The publication of Shekhar: A Life marks a major event in the growing body of Hindi literature available in translation in English. Not only should this be considered an important work from two of the most prominent translators of Hindi and Urdu working in English today, but it also fills a crucial gap in our understanding of Hindi modernism. Originally published in Hindi as Shekhar: Ek Jivani, the book, along with very different works such as Premchand’s Godan (The Gift of a Cow) and Phanishvarnath Renu’s Maila Aanchal (The Soiled Border), stands as one of the most important Hindi novels of the twentieth century. With its translation into English, we now have the ability to bring our understanding of this work into Anglophone scholarship—and, not least, to enjoy this monumental and wide-ranging novel.

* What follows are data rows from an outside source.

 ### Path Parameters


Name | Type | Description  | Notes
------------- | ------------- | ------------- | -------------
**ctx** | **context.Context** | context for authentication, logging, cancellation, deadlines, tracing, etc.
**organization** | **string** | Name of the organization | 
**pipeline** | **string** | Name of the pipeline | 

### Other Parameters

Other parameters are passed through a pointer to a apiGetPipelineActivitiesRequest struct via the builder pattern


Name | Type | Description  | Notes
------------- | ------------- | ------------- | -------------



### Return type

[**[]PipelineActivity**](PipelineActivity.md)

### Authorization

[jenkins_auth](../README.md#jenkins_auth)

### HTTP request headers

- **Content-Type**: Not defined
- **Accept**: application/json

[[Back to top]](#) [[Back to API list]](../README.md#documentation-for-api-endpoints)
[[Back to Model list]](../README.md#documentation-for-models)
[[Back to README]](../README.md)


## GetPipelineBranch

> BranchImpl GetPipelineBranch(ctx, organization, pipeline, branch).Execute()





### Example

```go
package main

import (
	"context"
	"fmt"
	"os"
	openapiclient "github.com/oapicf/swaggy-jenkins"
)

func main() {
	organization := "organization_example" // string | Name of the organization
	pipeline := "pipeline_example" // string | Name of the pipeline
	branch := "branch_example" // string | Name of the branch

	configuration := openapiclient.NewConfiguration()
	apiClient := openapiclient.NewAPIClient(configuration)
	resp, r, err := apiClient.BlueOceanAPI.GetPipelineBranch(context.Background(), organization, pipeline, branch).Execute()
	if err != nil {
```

Sachchidananda Hiranand Vatsyayan ‘Agyeya’ (the pseudonym means ‘Unknown’) was born in 1911, and by the time of his death in 1987, he was one of the most accomplished writers and editors in modern Hindi. He was a contributor and editor for the seminal anthology Tar Saptak (A Heptad of Strings) which, when it was published in 1943, inaugurated modernist poetry in Hindi. In the anthologies Dusra Saptak (Second Heptad] and Tisra Saptak (Third Heptad) which followed, Agyeya helped to establish a canon of modernist verse that persisted throughout the twentieth century. His work as a novelist and short story writer was equally important, as a precursor to the well-known Nai Kahani (New Story) movement, and as a key moment in the reception of Existentialism in South Asian literature. Shekhar is Agyeya’s first published novel, released in two parts in 1941 and 1944; it was followed by Nadi ke Dvip (Islands in the Stream)in 1952, and Apne-apne Ajnabi (To Each His Stranger) in 1961. These latter two novels have been long available in translations prepared by Agyeya himself. But his first and most formally daring work has been unavailable to English-language readers until now.
Shekhar presents itself to the reader as a biography of an individual, named only Shekhar. It is divided into two books; famously, a third book was never released. It is, however, appropriate this work can never be considered complete and whole, since it presents a life that is broken up into fragments, and which resists not only the novelistic expectation of conclusion, but also expectations of character and of the relation between character and the world. Its protagonist moves from one social circle and commitment to another, constantly entering into social commitments, before retreating into meditation and loneliness. If this is to be considered a ‘biography’ or jivani, then, it is a biography which will maintain a tension-filled connection between its subject and the environment with which he engages.